§ **What you need to do**
Take from the data every line in which the word "производительность" is found.
= = =
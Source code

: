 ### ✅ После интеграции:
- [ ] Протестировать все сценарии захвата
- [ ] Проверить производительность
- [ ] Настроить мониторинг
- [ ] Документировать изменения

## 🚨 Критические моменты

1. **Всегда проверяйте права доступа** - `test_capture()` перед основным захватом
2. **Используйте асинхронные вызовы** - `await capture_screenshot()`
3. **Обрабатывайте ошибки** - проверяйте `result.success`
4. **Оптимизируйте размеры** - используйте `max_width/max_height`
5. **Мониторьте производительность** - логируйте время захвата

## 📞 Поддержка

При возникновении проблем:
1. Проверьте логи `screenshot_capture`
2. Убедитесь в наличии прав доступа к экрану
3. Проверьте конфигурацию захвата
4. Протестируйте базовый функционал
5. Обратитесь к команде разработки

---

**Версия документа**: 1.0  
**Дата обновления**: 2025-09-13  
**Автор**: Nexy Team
= = =
§ **Answer for this exercise**
- [ ] Проверить производительность
5. **Мониторьте производительность** - логируйте время захвата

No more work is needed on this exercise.